##### DATASET RECORDS
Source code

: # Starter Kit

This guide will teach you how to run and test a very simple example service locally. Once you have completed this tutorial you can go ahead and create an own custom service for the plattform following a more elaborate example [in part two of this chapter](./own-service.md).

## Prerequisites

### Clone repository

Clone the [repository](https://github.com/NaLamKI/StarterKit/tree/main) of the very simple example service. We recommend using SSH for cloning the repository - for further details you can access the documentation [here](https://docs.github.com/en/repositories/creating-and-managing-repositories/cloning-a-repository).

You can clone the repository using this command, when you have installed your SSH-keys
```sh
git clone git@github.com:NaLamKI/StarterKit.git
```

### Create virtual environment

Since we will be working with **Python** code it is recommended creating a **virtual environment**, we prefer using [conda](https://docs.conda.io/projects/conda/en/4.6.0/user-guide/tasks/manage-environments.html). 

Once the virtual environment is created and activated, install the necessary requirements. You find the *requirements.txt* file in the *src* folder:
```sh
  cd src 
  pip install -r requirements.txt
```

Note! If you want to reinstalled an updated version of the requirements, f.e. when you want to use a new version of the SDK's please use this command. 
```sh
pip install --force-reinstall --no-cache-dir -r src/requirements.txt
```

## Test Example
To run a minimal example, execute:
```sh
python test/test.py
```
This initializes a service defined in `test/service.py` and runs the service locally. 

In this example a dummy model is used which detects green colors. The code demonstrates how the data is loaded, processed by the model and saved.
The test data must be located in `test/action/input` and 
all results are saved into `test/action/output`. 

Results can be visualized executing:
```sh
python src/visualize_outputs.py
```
##########
■ PROBLEM TO WORK ON ■
Please give an exact copy of the entries above, from the line with "of the very" down to the line with "Since we will", inclusive, and nothing else.

■ TASK RESPONSE ■
Clone the [repository](https://github.com/NaLamKI/StarterKit/tree/main) of the very simple example service. We recommend using SSH for cloning the repository - for further details you can access the documentation [here](https://docs.github.com/en/repositories/creating-and-managing-repositories/cloning-a-repository).

You can clone the repository using this command, when you have installed your SSH-keys
```sh
git clone git@github.com:NaLamKI/StarterKit.git
```

### Create virtual environment

Since we will be working with **Python** code it is recommended creating a **virtual environment**, we prefer using [conda](https://docs.conda.io/projects/conda/en/4.6.0/user-guide/tasks/manage-environments.html). 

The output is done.